Les établissements qui fournissent des services dans le cadre de ce système n’ont pas le droit de facturer aux patients des frais supplémentaires pour les examens, les traitements, les médicaments ou les fournitures médicales figurant sur la liste approuvée des prestations.
Un financement assuré par le budget de l’État
Dans le modèle retenu, les citoyens ne paieront pas de cotisations d’assurance directes.
Le système sera principalement financé par le budget de l’État, lui-même alimenté par la fiscalité générale payée par les particuliers et les entreprises.
Selon les responsables, cette approche reflète le caractère social de la politique de santé de l’Ouzbékistan et garantit que les barrières financières n’empêchent pas la population d’accéder aux soins.
La réforme vise également à rendre le financement de la santé plus transparent et plus durable, tout en protégeant les ménages contre des dépenses médicales élevées.
Protéger les groupes vulnérables
Le système prévoit des mesures spécifiques pour soutenir les groupes socialement vulnérables.

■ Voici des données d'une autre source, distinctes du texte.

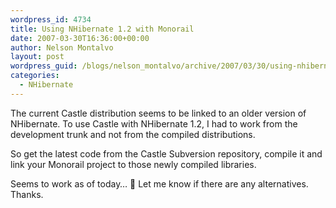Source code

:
 ```yaml
---
wordpress_id: 4734
title: Using NHibernate 1.2 with Monorail
date: 2007-03-30T16:36:00+00:00
author: Nelson Montalvo
layout: post
wordpress_guid: /blogs/nelson_montalvo/archive/2007/03/30/using-nhibernate-1-2-with-monorail.aspx
categories:
  - NHibernate
---
```

The current Castle distribution seems to be linked to an older version of NHibernate. To use Castle with NHibernate 1.2, I had to work from the development trunk and not from the compiled distributions.   
  
So get the latest code from the Castle Subversion repository, compile it and link your Monorail project to those newly compiled libraries.  
  
Seems to work as of today&#8230; 🙂 Let me know if there are any alternatives. Thanks.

Les enfants en situation de handicap, les orphelins, les personnes lourdement handicapées, les retraités, les femmes enceintes, les chômeurs et les familles reconnues comme à faible revenu bénéficieront d’un accès prioritaire aux soins financés sur fonds publics.
Pour les familles inscrites au registre national des ménages à faible revenu, les frais de traitement seront pris en charge par le Fonds d’assurance maladie de l’État et, dans certains cas, par des fonds d’aide sociale complémentaires.
En tant qu’acheteur national unique, le Fonds d’assurance maladie de l’État répartira également les ressources de santé entre les régions en fonction des besoins sanitaires de la population. Les autorités estiment que cela contribuera à renforcer les services médicaux en milieu rural et à réduire les inégalités régionales d’accès aux soins.
Une perspective internationale
Les organisations internationales estiment que la réforme engagée par l’Ouzbékistan s’inscrit dans une tendance mondiale plus large vers une couverture santé universelle.
Selon Jessika Yin, conseillère en politiques de santé à l’Organisation mondiale de la santé (OMS) en Ouzbékistan, le pays progresse régulièrement dans la modernisation de son système de financement de la santé.
« L’Ouzbékistan a testé les principaux éléments d’un modèle d’assurance maladie publique et a commencé à renforcer le rôle de l’acheteur national, le Fonds d’assurance maladie de l’État », souligne-t-elle.
L’OMS soutient la décision de l’Ouzbékistan d’opter pour un modèle fondé sur le financement par l’impôt général et une couverture universelle de la population, une approche que les données internationales jugent efficace dans les pays où le travail informel est très répandu.
De tels systèmes peuvent améliorer la protection financière des patients tout en rendant le financement de la santé plus prévisible.
Vers une couverture santé universelle
Les experts estiment que plusieurs facteurs détermineront la réussite de la réforme : un engagement politique durable, un modèle de financement soutenable et des institutions solides.
Les systèmes numériques, la mutualisation nationale des fonds et l’achat stratégique de services médicaux devraient améliorer la transparence et l’efficacité de l’ensemble du système de santé.
Si elle est menée à bien, la réforme de l’assurance maladie en Ouzbékistan pourrait constituer une étape majeure vers une couverture santé universelle, en veillant à ce que la population puisse recevoir les soins dont elle a besoin sans s’exposer à des difficultés financières.